Jack Royston Hamar was born in Knighton, Radnorshire on 21st December 1914, the son of Arthur Thomas Hamer and Sarah Hamer (nee Gregg).

Two of his uncles had been lost in the RFC/RAF in WW1. Cadet Richard Clarence Hamar was killed at the RAF School of Aerial Gunnery on 4th June 1918 and is buried at Beamsville (Mount Osborne) Cemetery in Ontario, Canada.

Lieutenant Alfred John Hamar RFC was killed serving with 55 Squadron of the 9th Wing on 8th April 1917 and is buried in St. Pierre Cemetery, Amiens, France.


JR Hamar was educated at the primary school in Knighton and at John Beddoes Grammar School, Presteigne. He worked in the family grocery business in Knighton.

On 16th May 1938 Hamar was accepted as an RAFO pupil pilot and began his elementary flying training at 10 E&RFTS Yatesbury.




Having passed his initial training course, he went to No. 1 RAF Depot Uxbridge on 9th July where he was commissioned in Class 'A' of the RAFO and put through a short induction course.

Hamar completed his flying training at CFS Yatesbury and joined 151 Squadron at North Weald on 3rd March 1939. He relinquished his RAFO commission in May 1939 on being granted a short service commission in the RAF.



Hamar crashed in a Magister at Debden on 11th February 1940 but was unhurt.

On 17th May 151 landed at Abbeville in France to help the hard-pressed squadrons and on this day Hamar probably destroyed a Ju87. 151 was withdrawn on the 22nd and, flying from Manston, escorted three Ensign transports to Merville.

On the way back 151 attacked Ju87s dive-bombing St. Omer. Hamar destroyed one and probably a second.

On 25th and 29th May he destroyed Ju88s over Dunkirk. Hamar damaged a Me110 on 9th July and destroyed a Me109 on the 14th.

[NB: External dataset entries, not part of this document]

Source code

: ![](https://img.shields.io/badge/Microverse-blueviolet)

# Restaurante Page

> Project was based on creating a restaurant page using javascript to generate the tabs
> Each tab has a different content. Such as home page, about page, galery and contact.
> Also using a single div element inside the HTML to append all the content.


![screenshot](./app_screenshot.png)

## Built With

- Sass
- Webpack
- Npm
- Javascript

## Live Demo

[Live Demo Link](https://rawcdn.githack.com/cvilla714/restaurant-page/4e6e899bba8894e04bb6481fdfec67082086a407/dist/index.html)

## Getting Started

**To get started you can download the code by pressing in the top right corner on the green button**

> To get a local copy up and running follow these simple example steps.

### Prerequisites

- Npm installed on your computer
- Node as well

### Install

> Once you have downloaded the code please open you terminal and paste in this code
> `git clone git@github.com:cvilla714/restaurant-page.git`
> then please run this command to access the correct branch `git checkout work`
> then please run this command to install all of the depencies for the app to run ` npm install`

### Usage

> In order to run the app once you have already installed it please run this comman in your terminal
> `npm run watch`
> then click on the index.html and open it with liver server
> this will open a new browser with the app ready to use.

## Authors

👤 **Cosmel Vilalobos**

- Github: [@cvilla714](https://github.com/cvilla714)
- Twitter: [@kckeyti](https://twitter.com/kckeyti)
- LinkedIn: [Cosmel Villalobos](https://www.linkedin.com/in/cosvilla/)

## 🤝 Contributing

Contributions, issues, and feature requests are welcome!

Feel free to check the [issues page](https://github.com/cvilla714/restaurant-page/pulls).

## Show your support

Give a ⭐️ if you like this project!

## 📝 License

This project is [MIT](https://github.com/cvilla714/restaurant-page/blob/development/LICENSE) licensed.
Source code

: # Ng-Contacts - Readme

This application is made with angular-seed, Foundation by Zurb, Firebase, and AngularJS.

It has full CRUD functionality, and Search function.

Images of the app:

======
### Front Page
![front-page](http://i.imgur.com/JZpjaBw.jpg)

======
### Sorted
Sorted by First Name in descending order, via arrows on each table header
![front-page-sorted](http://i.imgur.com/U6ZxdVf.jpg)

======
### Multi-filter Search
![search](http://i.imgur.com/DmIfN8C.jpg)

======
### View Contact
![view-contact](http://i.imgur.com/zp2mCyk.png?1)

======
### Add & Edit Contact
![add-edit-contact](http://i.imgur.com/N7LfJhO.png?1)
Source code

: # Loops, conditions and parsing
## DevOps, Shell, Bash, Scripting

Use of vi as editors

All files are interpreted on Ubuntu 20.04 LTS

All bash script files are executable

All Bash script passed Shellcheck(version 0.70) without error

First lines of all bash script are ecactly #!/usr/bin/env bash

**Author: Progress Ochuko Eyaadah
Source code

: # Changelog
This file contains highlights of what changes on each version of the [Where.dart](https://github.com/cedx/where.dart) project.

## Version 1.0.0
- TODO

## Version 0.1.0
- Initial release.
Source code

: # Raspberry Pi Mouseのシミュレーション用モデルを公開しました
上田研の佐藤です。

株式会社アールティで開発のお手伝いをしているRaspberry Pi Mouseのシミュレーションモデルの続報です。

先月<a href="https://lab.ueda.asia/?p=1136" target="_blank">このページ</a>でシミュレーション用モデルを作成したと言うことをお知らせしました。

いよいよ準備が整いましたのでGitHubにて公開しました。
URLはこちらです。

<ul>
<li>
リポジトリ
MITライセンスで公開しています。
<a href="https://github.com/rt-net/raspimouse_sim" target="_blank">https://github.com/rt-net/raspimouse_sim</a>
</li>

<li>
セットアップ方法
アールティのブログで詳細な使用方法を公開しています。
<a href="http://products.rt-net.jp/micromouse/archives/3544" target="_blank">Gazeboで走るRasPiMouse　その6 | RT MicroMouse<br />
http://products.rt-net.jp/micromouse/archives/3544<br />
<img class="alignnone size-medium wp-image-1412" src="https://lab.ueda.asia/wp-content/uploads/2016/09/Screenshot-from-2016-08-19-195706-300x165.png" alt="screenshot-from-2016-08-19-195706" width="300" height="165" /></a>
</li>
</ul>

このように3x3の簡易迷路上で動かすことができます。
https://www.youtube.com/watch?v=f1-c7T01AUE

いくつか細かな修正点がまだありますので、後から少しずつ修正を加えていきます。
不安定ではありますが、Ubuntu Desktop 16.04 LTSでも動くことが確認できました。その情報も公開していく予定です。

He was killed on 24th July when he stalled when attempting an upward roll prior to landing in Hurricane P3316.

The weather was too bad for flying but when an unidentified aircraft was reported circling over Ipswich W/Cdr. EM Donaldson elected to investigate and took Hamar as wingman, they had flown together over 300 times. They were recalled when the aircraft identified itself as an Anson.

Hamar followed Donaldson back, relying on him to find North Weald. Donaldson gave the order to break off to land but in the extremely poor visibility Hamar did not realise that they were down to 100 feet and he entered the customary upward roll that was the pair's trademark.

He crashed inverted onto North Weald aerodrome and was killed instantly as his hood was open, the better to see.

Hamar is buried in Knighton Cemetery.

He was awarded the DFC (gazetted 30th July 1940), which was presented to his mother by the King at Buckingham Palace on 17th September 1940.



Hamar featured in a page of caricatures of 151 Squadron personnel in the Tatler magazine in 1940, though his initials were misspelt.